- [Provided material]

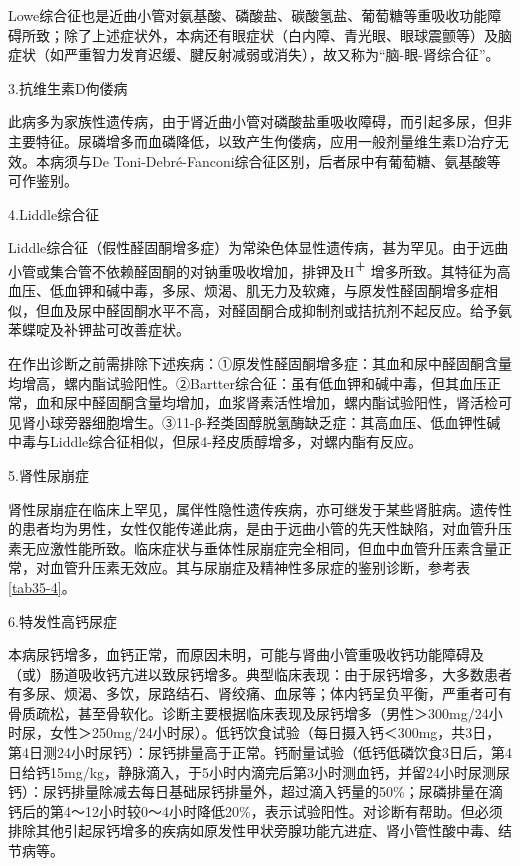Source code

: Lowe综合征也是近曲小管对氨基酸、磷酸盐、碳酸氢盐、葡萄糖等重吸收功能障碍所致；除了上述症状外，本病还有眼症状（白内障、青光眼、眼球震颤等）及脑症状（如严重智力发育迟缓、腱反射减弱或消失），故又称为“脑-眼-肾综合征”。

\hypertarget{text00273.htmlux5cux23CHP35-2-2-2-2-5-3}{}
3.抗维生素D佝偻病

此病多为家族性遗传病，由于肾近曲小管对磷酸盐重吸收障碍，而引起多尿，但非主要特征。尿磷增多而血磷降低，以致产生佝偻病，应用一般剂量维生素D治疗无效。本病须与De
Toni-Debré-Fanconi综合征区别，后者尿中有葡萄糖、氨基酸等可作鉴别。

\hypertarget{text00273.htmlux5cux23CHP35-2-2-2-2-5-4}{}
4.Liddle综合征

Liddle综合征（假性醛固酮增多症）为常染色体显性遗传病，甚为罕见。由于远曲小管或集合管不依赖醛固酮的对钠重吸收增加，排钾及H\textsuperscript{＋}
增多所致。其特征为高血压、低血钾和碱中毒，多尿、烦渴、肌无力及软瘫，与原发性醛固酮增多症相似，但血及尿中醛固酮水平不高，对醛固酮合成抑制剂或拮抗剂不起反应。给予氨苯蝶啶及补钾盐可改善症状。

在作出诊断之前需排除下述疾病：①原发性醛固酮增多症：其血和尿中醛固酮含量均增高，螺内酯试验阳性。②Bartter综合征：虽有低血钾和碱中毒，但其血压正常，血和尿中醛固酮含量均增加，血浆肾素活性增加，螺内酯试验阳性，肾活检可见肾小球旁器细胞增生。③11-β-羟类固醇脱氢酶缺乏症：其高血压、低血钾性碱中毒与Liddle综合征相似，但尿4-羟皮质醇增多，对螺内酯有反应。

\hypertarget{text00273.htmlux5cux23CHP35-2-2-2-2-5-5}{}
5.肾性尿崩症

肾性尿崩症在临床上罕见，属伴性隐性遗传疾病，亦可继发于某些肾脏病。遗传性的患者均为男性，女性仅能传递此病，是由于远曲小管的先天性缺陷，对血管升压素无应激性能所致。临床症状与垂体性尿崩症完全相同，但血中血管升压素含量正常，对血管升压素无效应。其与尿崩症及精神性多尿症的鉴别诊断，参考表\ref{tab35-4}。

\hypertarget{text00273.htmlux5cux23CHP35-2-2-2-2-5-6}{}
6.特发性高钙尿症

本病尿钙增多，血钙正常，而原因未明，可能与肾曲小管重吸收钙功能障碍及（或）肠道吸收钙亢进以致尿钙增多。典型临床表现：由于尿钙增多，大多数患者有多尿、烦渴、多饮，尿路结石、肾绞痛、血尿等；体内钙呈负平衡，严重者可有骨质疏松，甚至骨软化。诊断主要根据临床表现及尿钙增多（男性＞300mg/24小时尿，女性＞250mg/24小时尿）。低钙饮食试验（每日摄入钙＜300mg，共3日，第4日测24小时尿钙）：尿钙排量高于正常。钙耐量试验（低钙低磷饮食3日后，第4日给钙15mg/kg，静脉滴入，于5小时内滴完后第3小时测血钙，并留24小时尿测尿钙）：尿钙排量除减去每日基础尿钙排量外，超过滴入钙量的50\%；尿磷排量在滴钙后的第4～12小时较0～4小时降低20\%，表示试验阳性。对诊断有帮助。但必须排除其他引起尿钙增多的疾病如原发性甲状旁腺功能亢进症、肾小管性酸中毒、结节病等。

* * *

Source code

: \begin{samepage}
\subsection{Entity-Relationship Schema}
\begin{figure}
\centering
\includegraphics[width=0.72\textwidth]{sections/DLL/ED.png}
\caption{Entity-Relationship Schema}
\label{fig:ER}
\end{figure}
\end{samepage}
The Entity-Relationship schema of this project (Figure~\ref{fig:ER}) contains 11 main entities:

- [Instructions to follow] Copy out each line of the material that holds the word "hypertarget".

- [Reply]
\hypertarget{text00273.htmlux5cux23CHP35-2-2-2-2-5-3}{}
\hypertarget{text00273.htmlux5cux23CHP35-2-2-2-2-5-4}{}
\hypertarget{text00273.htmlux5cux23CHP35-2-2-2-2-5-5}{}
\hypertarget{text00273.htmlux5cux23CHP35-2-2-2-2-5-6}{}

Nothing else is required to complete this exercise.